● Activity: Your answer should hold exactly the lines from the one containing "Na Reunião de Encerramento, a" through the end of the material, and no others.

────────────────────

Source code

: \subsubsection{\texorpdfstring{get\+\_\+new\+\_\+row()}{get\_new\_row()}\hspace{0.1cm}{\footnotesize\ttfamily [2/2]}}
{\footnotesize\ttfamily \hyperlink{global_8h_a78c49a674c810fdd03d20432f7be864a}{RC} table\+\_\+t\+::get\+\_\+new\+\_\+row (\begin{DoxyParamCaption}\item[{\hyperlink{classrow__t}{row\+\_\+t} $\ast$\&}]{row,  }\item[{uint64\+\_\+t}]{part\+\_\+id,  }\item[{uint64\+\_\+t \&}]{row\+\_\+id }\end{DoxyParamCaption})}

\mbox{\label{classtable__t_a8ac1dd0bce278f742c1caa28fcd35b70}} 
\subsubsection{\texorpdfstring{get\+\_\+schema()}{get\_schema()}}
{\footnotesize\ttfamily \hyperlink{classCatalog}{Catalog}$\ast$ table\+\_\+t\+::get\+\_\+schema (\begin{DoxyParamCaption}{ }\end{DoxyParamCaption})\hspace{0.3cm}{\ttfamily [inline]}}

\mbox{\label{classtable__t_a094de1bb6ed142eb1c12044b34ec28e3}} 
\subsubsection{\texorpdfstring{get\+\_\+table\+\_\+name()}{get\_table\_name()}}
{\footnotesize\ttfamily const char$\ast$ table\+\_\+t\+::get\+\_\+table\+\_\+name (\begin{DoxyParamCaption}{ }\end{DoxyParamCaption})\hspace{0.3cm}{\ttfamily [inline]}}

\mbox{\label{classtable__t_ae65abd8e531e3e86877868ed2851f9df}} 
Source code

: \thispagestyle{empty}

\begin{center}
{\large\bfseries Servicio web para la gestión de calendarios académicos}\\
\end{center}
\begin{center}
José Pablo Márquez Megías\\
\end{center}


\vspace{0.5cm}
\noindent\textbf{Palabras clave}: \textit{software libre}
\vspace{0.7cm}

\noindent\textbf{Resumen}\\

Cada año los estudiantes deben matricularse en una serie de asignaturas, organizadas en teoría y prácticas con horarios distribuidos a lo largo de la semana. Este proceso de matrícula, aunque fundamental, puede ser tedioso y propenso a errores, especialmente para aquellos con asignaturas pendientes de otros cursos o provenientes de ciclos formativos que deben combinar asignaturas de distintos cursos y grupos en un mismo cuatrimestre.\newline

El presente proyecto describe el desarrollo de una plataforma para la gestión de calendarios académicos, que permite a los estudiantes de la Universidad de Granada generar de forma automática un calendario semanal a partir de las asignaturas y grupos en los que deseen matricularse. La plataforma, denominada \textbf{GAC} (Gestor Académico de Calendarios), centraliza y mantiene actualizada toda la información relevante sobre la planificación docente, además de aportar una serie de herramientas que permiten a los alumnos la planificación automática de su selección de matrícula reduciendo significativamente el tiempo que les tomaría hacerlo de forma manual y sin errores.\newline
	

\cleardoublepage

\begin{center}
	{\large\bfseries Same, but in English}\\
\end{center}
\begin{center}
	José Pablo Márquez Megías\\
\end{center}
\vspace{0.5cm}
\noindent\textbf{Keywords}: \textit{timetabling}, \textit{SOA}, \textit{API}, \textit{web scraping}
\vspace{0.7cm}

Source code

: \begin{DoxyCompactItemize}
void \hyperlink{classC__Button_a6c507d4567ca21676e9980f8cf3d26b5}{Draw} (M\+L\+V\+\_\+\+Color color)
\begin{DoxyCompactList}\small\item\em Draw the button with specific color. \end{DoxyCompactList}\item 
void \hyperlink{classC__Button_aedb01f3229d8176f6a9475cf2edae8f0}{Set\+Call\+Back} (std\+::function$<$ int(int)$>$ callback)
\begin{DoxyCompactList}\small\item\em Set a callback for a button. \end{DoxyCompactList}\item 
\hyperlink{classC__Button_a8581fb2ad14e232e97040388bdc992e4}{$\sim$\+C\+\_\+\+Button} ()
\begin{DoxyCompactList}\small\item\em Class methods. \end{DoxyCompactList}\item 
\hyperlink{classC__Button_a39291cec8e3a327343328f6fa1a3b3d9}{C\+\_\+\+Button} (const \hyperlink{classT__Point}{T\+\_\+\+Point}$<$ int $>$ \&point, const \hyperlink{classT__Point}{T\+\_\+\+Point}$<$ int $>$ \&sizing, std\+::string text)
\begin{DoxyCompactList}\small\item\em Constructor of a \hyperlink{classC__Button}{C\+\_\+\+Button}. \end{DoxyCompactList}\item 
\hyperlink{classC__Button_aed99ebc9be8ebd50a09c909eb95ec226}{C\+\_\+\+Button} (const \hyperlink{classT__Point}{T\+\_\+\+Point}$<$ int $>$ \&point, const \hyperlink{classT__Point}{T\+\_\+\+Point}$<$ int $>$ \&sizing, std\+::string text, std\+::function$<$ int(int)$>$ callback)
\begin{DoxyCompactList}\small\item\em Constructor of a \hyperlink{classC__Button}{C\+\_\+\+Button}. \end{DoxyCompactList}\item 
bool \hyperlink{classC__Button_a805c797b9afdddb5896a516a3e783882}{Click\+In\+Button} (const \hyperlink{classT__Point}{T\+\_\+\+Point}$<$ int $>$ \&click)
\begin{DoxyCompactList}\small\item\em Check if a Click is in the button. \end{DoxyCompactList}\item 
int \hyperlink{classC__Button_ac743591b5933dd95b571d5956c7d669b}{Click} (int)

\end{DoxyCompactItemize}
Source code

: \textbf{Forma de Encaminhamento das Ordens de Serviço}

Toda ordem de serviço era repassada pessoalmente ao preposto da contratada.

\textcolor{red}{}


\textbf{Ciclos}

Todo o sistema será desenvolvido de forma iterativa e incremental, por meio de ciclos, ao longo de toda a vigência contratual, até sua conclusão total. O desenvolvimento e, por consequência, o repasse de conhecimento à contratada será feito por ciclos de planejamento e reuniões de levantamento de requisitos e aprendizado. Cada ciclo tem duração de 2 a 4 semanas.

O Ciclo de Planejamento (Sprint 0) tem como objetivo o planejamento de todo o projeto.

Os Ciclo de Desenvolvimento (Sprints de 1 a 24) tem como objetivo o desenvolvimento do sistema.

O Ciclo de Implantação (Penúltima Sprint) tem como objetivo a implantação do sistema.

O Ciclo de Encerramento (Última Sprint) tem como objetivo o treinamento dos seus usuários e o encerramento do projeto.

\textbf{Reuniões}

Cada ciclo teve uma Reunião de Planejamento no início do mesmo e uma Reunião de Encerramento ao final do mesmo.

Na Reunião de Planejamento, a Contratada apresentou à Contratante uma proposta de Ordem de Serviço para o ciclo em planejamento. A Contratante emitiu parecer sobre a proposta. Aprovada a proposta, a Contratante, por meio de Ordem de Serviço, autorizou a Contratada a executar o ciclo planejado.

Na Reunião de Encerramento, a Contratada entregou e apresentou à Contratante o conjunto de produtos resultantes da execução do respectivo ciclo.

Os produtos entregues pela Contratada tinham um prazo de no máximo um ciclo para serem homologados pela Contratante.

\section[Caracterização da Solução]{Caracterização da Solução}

────────────────────

● Answer:
Na Reunião de Encerramento, a Contratada entregou e apresentou à Contratante o conjunto de produtos resultantes da execução do respectivo ciclo.

Os produtos entregues pela Contratada tinham um prazo de no máximo um ciclo para serem homologados pela Contratante.

\section[Caracterização da Solução]{Caracterização da Solução}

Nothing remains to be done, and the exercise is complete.